The Republic of Singapore is a metropolitan city-state and island country in Southeast Asia with a total land area of an estimated 714.3 square kilometres. It is situated at the southern tip of the Malayan Peninsula, between Malaysia and Indonesia. With an economy supported by its growing population of approximately 5.8 million people, Singapore has witnessed remarkable record of sustained economic growth throughout the years and bolsters its role as a global commerce, finance and transportation hub.

Overall economy in Singapore expanded by 0.7% in 2019, slower than the 3.1% growth in 2018. The manufacturing industry contracted sharply by 1.4% on the back of the ongoing trade war and global uncertainty. The service sector, on the other hand, grew by 1.1%, with the information and communication and the financial and insurance sectors registering the fastest pace of growth.

Tourism remains as an important pillar in driving economic growth in Singapore.  According to the World Travel & Tourism Council (WTTC), the direct and total contribution of Travel & Tourism to Singapore’s Gross Domestic Product (GDP) in 2019 was 4.0% and 10.0%, respectively.

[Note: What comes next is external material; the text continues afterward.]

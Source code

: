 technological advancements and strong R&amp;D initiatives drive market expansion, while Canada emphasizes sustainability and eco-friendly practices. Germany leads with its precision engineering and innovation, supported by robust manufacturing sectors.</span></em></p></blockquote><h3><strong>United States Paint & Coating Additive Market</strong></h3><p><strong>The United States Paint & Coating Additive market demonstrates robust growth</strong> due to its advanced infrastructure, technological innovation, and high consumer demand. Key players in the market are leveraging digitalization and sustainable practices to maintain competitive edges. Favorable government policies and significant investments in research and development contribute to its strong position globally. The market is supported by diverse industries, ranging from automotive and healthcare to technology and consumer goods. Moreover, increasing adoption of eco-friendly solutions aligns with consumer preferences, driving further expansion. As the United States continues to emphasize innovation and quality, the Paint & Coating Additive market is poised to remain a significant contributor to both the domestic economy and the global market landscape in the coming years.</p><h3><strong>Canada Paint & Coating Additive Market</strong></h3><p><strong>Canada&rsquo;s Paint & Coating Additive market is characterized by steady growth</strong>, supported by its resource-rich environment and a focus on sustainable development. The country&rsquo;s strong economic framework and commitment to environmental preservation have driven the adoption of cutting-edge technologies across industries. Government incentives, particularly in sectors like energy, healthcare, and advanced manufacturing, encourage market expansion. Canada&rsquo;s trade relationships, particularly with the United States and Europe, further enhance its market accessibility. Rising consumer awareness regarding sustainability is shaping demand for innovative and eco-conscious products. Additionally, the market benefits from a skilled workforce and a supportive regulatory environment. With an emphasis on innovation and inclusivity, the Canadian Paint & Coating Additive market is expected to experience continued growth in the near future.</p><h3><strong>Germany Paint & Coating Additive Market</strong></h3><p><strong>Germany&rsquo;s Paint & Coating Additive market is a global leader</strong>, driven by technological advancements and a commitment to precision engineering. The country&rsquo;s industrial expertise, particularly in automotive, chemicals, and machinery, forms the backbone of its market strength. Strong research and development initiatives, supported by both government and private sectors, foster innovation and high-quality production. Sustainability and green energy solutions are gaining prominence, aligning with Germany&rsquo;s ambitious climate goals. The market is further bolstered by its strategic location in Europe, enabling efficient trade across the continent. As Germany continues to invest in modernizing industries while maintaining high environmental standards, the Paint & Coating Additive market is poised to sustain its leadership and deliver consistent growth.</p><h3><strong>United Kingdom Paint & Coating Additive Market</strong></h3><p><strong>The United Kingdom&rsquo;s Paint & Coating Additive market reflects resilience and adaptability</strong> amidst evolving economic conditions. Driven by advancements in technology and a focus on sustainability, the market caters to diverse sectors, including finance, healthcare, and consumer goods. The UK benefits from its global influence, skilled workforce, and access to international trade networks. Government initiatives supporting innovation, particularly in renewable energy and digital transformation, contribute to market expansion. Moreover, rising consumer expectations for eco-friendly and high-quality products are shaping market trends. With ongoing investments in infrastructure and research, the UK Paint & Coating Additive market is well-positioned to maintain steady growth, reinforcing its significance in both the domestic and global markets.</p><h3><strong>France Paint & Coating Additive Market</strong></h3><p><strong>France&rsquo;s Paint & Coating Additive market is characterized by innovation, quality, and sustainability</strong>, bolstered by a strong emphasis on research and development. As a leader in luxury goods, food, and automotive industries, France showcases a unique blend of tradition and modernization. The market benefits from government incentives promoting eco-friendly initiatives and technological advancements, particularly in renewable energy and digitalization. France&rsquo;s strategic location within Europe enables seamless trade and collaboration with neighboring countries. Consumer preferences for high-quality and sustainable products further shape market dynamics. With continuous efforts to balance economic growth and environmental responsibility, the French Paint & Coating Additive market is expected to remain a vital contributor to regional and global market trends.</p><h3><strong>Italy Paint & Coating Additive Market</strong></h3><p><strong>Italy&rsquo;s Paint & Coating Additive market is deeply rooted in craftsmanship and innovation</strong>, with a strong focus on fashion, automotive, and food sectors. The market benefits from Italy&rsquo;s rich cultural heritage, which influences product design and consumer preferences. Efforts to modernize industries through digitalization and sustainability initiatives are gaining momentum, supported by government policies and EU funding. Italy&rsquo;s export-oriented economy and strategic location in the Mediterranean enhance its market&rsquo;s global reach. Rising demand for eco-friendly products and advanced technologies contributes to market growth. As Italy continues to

Tourism arrivals reached a new high of 19.1 million in 2019, supported strongly by international source markets. Activity in the hotel investment has also been robust in 2019, with hotel transaction volume having reached its peak over the past five years, standing at 2.57 billion.

Source: HVS Research

Economic Outlook

Global economic growth continued to decelerate into 2019 on the back of moderating activity and heightened risks. 2019 started with the US government shutdown, the ongoing uncertainty from the US-China trade tension and Brexit. In the second half of the year, the world witnessed the unfolding of the geopolitical turmoil between Hong Kong and China and the persisting protests in Hong Kong. With growing uncertainties in the geopolitical landscape and global market pressures, international trade and investment activities have softened and is expected to remain subdue. According to the World Bank, global economic growth is projected at 2.5% for 2020.

Figure 1: Economic Outlook

Source: Economist Intelligence Unit, March 2020

Economic Performance & Outlook

Given that Singapore’s economy hinges on global economic outlook, the weakening of the global economy has clouded economic prospects in Singapore, recording a 0.7% real GDP growth in 2019. Growth is expected to improve gradually from 2021, supported by an uptick in manufacturing and increase spending on transportation in infrastructure.

Currency Exchange Outlook

With the dimming economic growth and contained inflationary pressure, the Monetary Authority of Singapore (MAS) has maintained the rate of appreciation of the nominal effective exchange rate (NEER) policy band in October 2019. Economist Intelligence Unit (EIU) expects the Singapore dollar to experience a marginal devaluation in 2020 as MAS loosens its policy stance. From 2021, the MAS will target a faster pace of NEER appreciation, with the Singapore dollar expecting to appreciate against the US dollar, reaching S$1.35:US$1 in 2021.

Inflation

Consumer price inflation increased marginally to 0.6% in 2019. Moving forward, EIU expects inflation rate to increase to 1.0% in 2020, owing to an increase in global food prices due to disruption in supply chains from the coronavirus pandemic. EIU forecast that inflation will rise by an annual average of 1.3% in the next four years.

Interest Rates

As at December 2019, the 3-month Singapore Interbank Offered Rate (SIBOR) recorded at 1.77%, a marginal decrease from the previous year which recorded at 1.89% as of December 2018. According to EIU, the lending interest rate observed a negligible increase, recording at 5.3%. Although the impact is minimal, the marginal growth in interest rate is attributable to the rate cuts by the US Federal Reserve (Fed). In 2019, the Fed lowered interest rates three times, reversing nearly all of 2018’s rate increase in a bid to weather the slowing economy.